WHAT TO WORK ON –
Would you return, word for word, the lines of the data below from the line with "一方面我们的成员服务通过检查" through the line with "另一方面，fabric的成员", and no others?

Collected data

·····

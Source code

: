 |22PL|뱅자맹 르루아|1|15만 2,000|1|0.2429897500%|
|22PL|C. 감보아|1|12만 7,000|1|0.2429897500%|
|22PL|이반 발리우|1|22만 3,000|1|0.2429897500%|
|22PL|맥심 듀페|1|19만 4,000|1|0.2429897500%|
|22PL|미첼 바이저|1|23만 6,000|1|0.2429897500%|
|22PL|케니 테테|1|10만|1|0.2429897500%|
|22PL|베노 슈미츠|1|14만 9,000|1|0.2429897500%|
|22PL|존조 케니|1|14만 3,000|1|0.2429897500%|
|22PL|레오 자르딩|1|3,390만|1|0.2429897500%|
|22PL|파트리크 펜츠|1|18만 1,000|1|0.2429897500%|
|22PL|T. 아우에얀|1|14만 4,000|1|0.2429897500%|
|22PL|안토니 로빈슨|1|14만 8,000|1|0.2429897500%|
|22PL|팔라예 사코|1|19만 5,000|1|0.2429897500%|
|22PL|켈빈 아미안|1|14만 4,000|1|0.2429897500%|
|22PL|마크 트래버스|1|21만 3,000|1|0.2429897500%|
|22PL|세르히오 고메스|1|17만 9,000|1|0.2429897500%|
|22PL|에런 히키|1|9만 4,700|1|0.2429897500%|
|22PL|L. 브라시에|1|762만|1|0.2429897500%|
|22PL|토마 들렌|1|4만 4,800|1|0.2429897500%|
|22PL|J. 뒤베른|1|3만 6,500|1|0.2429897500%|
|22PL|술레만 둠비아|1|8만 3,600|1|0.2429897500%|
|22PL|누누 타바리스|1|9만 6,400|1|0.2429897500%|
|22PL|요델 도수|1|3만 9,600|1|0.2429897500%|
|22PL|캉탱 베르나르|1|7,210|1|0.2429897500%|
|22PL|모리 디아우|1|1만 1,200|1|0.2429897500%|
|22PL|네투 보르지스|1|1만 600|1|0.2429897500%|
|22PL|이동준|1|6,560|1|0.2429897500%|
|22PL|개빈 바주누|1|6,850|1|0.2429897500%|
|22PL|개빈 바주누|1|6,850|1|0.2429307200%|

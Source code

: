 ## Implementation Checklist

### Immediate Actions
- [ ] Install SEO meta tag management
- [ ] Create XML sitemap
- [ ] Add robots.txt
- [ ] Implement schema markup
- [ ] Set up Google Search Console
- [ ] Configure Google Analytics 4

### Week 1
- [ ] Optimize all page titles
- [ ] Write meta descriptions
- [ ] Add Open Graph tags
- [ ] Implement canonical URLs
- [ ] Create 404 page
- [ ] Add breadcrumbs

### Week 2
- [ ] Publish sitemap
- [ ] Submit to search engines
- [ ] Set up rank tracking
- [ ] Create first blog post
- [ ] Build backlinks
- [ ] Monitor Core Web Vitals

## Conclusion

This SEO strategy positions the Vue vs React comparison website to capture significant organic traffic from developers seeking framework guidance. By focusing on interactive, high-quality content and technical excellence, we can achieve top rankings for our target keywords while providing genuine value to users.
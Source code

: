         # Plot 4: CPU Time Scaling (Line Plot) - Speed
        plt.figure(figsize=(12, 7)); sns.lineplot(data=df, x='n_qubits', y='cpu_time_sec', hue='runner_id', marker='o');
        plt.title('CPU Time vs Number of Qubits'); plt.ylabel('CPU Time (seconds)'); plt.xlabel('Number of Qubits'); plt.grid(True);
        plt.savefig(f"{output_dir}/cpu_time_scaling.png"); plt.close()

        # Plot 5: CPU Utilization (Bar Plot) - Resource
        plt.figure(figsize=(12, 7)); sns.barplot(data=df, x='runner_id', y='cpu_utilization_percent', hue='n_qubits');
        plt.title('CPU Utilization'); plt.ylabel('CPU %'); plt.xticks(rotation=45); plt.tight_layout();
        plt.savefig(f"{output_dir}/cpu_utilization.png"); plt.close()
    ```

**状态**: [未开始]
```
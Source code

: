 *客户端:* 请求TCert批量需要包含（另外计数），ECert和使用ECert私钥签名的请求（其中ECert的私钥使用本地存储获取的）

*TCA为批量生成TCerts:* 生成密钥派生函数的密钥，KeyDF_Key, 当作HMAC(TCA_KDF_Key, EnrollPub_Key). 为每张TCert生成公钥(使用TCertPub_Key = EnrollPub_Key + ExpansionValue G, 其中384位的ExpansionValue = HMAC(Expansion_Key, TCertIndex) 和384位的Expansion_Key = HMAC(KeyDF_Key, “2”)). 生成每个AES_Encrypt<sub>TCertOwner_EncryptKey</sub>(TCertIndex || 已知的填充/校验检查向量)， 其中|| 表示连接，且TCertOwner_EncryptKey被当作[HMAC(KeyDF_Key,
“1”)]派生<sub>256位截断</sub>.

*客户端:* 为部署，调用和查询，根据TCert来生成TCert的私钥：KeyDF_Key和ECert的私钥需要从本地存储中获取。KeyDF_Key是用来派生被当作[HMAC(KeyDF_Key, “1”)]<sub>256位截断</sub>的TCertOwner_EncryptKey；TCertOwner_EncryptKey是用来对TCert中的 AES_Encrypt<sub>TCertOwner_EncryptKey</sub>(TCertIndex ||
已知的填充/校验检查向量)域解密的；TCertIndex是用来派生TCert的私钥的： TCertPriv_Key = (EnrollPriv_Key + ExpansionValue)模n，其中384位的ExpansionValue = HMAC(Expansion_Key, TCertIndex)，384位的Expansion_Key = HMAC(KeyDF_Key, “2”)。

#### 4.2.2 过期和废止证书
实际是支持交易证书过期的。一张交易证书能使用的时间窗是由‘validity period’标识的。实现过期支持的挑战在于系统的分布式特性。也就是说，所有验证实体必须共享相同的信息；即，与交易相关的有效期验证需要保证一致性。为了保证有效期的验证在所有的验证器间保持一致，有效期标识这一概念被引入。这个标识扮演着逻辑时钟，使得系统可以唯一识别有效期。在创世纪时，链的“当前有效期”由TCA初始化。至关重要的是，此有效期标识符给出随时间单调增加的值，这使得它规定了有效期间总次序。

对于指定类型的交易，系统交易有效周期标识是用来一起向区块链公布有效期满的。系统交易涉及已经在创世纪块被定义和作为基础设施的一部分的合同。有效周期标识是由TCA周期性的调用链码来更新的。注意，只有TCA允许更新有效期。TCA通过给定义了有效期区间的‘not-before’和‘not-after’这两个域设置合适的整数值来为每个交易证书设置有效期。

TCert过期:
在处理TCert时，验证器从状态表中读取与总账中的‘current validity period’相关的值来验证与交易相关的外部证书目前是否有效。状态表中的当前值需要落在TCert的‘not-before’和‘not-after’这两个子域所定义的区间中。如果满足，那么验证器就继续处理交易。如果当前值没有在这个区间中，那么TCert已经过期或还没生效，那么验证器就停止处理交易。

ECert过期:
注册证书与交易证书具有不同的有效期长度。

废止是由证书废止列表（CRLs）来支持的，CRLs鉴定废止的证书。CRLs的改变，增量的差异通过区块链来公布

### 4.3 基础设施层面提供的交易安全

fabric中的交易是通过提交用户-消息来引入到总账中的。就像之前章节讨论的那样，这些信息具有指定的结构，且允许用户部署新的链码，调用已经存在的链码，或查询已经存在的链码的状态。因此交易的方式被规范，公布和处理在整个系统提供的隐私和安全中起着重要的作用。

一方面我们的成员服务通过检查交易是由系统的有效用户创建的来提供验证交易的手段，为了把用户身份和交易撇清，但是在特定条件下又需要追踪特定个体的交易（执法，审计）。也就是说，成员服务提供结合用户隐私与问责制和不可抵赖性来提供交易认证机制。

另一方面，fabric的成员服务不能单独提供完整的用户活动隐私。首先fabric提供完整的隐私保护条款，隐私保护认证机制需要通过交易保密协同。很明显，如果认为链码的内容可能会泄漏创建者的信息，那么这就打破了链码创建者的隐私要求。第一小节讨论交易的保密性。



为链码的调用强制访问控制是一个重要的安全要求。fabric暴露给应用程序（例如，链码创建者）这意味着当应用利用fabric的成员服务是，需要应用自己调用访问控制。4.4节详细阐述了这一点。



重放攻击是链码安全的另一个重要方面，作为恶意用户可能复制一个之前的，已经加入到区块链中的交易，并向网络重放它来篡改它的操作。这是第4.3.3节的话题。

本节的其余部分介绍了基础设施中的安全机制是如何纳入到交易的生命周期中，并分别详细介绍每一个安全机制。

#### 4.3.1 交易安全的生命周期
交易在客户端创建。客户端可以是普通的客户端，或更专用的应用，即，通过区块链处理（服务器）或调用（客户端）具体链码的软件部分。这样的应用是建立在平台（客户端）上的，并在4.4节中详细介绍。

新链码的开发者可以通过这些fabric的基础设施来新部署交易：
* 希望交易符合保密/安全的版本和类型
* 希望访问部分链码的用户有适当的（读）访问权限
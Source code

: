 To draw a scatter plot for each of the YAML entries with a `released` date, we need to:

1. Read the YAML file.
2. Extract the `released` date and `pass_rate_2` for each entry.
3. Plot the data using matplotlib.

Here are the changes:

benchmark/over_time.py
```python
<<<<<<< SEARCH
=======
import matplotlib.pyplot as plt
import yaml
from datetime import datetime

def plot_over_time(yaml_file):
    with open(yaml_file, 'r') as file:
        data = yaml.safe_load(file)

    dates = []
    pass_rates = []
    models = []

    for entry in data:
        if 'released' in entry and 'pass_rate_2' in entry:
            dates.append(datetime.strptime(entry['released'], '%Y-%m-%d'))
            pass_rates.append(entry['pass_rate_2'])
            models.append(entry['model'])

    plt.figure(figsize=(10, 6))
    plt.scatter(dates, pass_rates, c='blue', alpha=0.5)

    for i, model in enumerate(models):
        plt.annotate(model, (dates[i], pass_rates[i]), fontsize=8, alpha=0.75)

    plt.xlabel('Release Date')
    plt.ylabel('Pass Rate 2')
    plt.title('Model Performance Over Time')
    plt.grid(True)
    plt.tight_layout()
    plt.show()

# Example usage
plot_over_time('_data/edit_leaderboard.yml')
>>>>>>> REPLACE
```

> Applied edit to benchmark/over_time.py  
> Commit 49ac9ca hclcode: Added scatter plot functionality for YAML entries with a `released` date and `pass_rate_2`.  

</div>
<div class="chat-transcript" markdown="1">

·····

EXERCISE RESULT –
一方面我们的成员服务通过检查交易是由系统的有效用户创建的来提供验证交易的手段，为了把用户身份和交易撇清，但是在特定条件下又需要追踪特定个体的交易（执法，审计）。也就是说，成员服务提供结合用户隐私与问责制和不可抵赖性来提供交易认证机制。

另一方面，fabric的成员服务不能单独提供完整的用户活动隐私。首先fabric提供完整的隐私保护条款，隐私保护认证机制需要通过交易保密协同。很明显，如果认为链码的内容可能会泄漏创建者的信息，那么这就打破了链码创建者的隐私要求。第一小节讨论交易的保密性。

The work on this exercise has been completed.